Ryan pasó el día resolviendo el problema de la deuda y enviando cestas de regalo a los inversores más importantes. Después del trabajo, siguió a la secretaria de su padre, la Srta. Pearson, y la vio entrar en el garaje de una modesta casa en las afueras. Era su única pista hasta ahora, así que esperó fuera de su casa en su coche.

Un rato después, el ruido de la puerta del garaje lo despertó. La vio dirigirse hacia la ciudad en su coche y quiso seguirla. Pero entonces se le ocurrió una idea mejor.
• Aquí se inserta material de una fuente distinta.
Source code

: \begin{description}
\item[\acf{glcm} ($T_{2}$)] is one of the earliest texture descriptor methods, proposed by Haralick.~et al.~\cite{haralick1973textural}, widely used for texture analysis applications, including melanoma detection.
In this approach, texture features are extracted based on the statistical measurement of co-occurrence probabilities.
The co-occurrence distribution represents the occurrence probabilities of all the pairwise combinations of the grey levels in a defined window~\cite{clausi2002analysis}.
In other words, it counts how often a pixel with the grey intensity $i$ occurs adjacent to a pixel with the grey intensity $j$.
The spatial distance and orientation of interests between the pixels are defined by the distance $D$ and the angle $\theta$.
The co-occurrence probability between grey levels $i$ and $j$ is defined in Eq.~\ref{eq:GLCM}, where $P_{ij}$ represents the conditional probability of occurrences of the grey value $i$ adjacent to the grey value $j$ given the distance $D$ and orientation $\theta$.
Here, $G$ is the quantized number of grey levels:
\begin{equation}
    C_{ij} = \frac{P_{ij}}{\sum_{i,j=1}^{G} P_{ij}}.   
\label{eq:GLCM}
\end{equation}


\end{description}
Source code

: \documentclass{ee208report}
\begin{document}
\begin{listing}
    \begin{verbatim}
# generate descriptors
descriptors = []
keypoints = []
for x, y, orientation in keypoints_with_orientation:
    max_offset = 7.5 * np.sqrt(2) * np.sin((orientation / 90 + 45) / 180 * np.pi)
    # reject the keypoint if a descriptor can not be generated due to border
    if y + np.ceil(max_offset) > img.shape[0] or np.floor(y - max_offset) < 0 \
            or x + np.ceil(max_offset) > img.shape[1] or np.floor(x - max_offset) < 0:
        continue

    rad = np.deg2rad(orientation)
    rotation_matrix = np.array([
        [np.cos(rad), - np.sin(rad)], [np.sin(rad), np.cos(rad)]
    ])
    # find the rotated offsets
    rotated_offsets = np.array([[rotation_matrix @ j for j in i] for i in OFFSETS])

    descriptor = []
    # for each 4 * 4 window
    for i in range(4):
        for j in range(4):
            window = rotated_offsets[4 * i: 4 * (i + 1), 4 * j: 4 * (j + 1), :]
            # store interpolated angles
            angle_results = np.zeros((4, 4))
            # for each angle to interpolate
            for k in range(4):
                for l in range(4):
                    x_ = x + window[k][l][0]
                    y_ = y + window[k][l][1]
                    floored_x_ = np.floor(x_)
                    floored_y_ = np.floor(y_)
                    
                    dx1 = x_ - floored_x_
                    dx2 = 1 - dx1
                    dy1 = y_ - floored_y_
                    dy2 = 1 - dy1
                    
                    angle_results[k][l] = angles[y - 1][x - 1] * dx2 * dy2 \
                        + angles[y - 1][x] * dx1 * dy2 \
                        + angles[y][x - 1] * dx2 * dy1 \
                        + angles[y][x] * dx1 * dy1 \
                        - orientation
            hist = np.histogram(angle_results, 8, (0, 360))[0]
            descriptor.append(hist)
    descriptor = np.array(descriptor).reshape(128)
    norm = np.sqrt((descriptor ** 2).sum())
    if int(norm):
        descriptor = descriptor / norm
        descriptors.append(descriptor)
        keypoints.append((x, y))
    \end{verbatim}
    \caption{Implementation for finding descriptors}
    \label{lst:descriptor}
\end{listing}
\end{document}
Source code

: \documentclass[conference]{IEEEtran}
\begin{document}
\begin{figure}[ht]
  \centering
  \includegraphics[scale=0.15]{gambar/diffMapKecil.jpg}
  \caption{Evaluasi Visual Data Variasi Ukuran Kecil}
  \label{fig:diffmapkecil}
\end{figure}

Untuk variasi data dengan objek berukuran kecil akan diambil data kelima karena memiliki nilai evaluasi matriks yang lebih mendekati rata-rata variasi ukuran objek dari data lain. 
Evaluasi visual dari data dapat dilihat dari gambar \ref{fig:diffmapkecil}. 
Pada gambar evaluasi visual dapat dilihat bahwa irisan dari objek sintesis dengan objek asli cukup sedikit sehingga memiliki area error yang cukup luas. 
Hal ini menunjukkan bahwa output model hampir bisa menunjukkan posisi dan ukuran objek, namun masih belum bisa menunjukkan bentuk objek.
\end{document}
Saltó de su coche y consiguió entrar en el garaje justo antes de que se cerrara la puerta. Allí encontró una puerta que daba a la casa.

Encontró primero la cocina, registró los cajones y encontró una linterna. No quería encender las luces por si la señorita Pearson volvía a casa de improviso. Se le encogió el corazón cuando entró en su dormitorio y vio una foto enmarcada de ella besando a Arnold en la mesita de noche.

Ryan mantuvo la compostura, recordándose a sí mismo que estaba allí para encontrar una pista que le ayudara a averiguar qué le había pasado a su padre. Registró la casa de la señorita Pearson, pero no encontró nada. Desanimado, estaba a punto de marcharse cuando se fijó en un cajón entreabierto de la mesa de centro.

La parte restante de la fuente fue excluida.